- [Task data]:
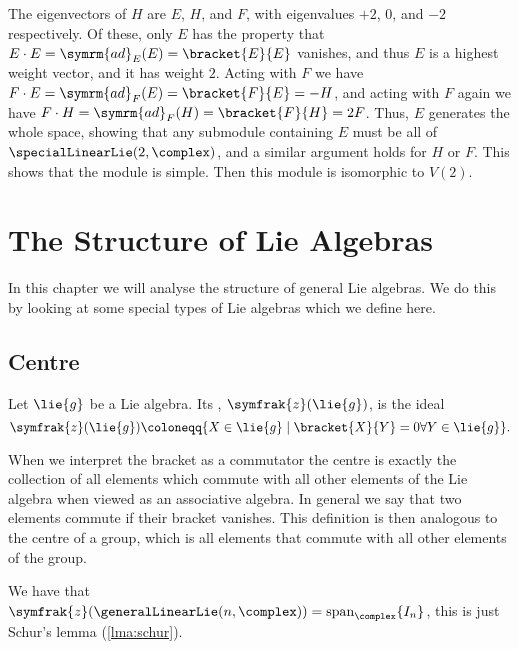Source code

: \documentclass[fleqn]{NotesClass}
\DeclareMathOperator{\Span}{span}
\newcommand{\ad}{\symrm{ad}}
\newcommand{\centre}{\symfrak{z}}
\begin{document}
    The eigenvectors of \(H\) are \(E\), \(H\), and \(F\), with eigenvalues \(+2\), \(0\), and \(-2\) respectively.
    Of these, only \(E\) has the property that \(E \cdot E = \ad_E(E) = \bracket{E}{E}\) vanishes, and thus \(E\) is a highest weight vector, and it has weight \(2\).
    Acting with \(F\) we have \(F \cdot E = \ad_F(E) = \bracket{F}{E} = -H\), and acting with \(F\) again we have \(F \cdot H = \ad_F(H) = \bracket{F}{H} = 2F\).
    Thus, \(E\) generates the whole space, showing that any submodule containing \(E\) must be all of \(\specialLinearLie(2, \complex)\), and a similar argument holds for \(H\) or \(F\).
    This shows that the module is simple.
    Then this module is isomorphic to \(V(2)\).
    
    \chapter{The Structure of Lie Algebras}
    In this chapter we will analyse the structure of general Lie algebras.
    We do this by looking at some special types of Lie algebras which we define here.
    
    \section{Centre}
    \begin{dfn}{}{}
        Let \(\lie{g}\) be a Lie algebra.
        Its , \(\centre(\lie{g})\), is the ideal
        \begin{equation}
            \centre(\lie{g}) \coloneqq \{X \in \lie{g} \mid \bracket{X}{Y} = 0 \forall Y \in \lie{g}\}.
        \end{equation} 
    \end{dfn}
    
    When we interpret the bracket as a commutator the centre is exactly the collection of all elements which commute with all other elements of the Lie algebra when viewed as an associative algebra.
    In general we say that two elements commute if their bracket vanishes.
    This definition is then analogous to the centre of a group, which is all elements that commute with all other elements of the group.
    
    \begin{exm}{}{}
        We have that \(\centre(\generalLinearLie(n, \complex)) = \Span_{\complex}\{I_n\}\), this is just Schur's lemma (\cref{lma:schur}).
    \end{exm}
    
\end{document}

- [About this task]: For the string "begin", return every line of the data where it appears.

- [Exercise answer]:
\begin{document}
    \begin{dfn}{}{}
        \begin{equation}
    \begin{exm}{}{}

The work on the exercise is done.